Dataset records —
::::::

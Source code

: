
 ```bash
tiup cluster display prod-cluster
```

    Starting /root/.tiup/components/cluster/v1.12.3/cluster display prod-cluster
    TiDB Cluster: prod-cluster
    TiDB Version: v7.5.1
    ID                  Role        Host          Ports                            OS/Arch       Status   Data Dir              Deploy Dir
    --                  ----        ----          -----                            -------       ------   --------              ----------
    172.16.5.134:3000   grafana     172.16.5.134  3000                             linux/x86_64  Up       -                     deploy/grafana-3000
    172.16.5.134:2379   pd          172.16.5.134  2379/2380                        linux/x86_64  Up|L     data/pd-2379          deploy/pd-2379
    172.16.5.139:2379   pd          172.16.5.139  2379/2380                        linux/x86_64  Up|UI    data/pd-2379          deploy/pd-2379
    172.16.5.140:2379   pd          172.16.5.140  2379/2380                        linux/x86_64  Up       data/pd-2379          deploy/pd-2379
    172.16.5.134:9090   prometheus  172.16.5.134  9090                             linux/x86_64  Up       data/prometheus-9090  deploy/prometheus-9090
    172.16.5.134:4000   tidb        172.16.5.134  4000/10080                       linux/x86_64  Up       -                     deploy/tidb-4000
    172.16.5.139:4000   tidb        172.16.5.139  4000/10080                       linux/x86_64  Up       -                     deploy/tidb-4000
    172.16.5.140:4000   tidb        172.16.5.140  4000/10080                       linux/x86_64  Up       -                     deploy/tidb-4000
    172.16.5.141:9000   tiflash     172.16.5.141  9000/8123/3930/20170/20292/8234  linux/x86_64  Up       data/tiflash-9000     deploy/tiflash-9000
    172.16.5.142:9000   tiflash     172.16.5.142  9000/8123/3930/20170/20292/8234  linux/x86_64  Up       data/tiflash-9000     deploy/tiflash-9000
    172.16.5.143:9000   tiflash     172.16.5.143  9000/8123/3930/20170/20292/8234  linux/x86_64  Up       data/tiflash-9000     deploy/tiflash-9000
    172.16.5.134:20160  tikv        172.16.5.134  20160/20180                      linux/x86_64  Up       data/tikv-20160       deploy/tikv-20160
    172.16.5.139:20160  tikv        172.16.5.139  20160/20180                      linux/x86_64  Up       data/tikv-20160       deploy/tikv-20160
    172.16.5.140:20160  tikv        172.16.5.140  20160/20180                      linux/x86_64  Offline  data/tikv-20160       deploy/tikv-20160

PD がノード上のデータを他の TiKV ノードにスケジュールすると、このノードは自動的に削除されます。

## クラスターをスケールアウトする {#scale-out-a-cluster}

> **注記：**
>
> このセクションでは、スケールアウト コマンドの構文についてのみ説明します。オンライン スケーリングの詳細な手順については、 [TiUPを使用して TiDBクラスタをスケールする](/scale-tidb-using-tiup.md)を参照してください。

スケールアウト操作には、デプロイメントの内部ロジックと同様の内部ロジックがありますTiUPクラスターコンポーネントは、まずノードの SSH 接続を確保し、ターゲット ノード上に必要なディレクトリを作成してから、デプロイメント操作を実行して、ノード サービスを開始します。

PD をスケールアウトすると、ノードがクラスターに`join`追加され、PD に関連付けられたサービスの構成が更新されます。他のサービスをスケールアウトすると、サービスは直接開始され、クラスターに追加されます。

::::::

Goal of the exercise — All records must be transcribed exactly, with none left out.

Response for this exercise —
Source code

:
 ```bash
tiup cluster display prod-cluster
```

    Starting /root/.tiup/components/cluster/v1.12.3/cluster display prod-cluster
    TiDB Cluster: prod-cluster
    TiDB Version: v7.5.1
    ID                  Role        Host          Ports                            OS/Arch       Status   Data Dir              Deploy Dir
    --                  ----        ----          -----                            -------       ------   --------              ----------
    172.16.5.134:3000   grafana     172.16.5.134  3000                             linux/x86_64  Up       -                     deploy/grafana-3000
    172.16.5.134:2379   pd          172.16.5.134  2379/2380                        linux/x86_64  Up|L     data/pd-2379          deploy/pd-2379
    172.16.5.139:2379   pd          172.16.5.139  2379/2380                        linux/x86_64  Up|UI    data/pd-2379          deploy/pd-2379
    172.16.5.140:2379   pd          172.16.5.140  2379/2380                        linux/x86_64  Up       data/pd-2379          deploy/pd-2379
    172.16.5.134:9090   prometheus  172.16.5.134  9090                             linux/x86_64  Up       data/prometheus-9090  deploy/prometheus-9090
    172.16.5.134:4000   tidb        172.16.5.134  4000/10080                       linux/x86_64  Up       -                     deploy/tidb-4000
    172.16.5.139:4000   tidb        172.16.5.139  4000/10080                       linux/x86_64  Up       -                     deploy/tidb-4000
    172.16.5.140:4000   tidb        172.16.5.140  4000/10080                       linux/x86_64  Up       -                     deploy/tidb-4000
    172.16.5.141:9000   tiflash     172.16.5.141  9000/8123/3930/20170/20292/8234  linux/x86_64  Up       data/tiflash-9000     deploy/tiflash-9000
    172.16.5.142:9000   tiflash     172.16.5.142  9000/8123/3930/20170/20292/8234  linux/x86_64  Up       data/tiflash-9000     deploy/tiflash-9000
    172.16.5.143:9000   tiflash     172.16.5.143  9000/8123/3930/20170/20292/8234  linux/x86_64  Up       data/tiflash-9000     deploy/tiflash-9000
    172.16.5.134:20160  tikv        172.16.5.134  20160/20180                      linux/x86_64  Up       data/tikv-20160       deploy/tikv-20160
    172.16.5.139:20160  tikv        172.16.5.139  20160/20180                      linux/x86_64  Up       data/tikv-20160       deploy/tikv-20160
    172.16.5.140:20160  tikv        172.16.5.140  20160/20180                      linux/x86_64  Offline  data/tikv-20160       deploy/tikv-20160

PD がノード上のデータを他の TiKV ノードにスケジュールすると、このノードは自動的に削除されます。

## クラスターをスケールアウトする {#scale-out-a-cluster}

> **注記：**
>
> このセクションでは、スケールアウト コマンドの構文についてのみ説明します。オンライン スケーリングの詳細な手順については、 [TiUPを使用して TiDBクラスタをスケールする](/scale-tidb-using-tiup.md)を参照してください。

スケールアウト操作には、デプロイメントの内部ロジックと同様の内部ロジックがありますTiUPクラスターコンポーネントは、まずノードの SSH 接続を確保し、ターゲット ノード上に必要なディレクトリを作成してから、デプロイメント操作を実行して、ノード サービスを開始します。

PD をスケールアウトすると、ノードがクラスターに`join`追加され、PD に関連付けられたサービスの構成が更新されます。他のサービスをスケールアウトすると、サービスは直接開始され、クラスターに追加されます。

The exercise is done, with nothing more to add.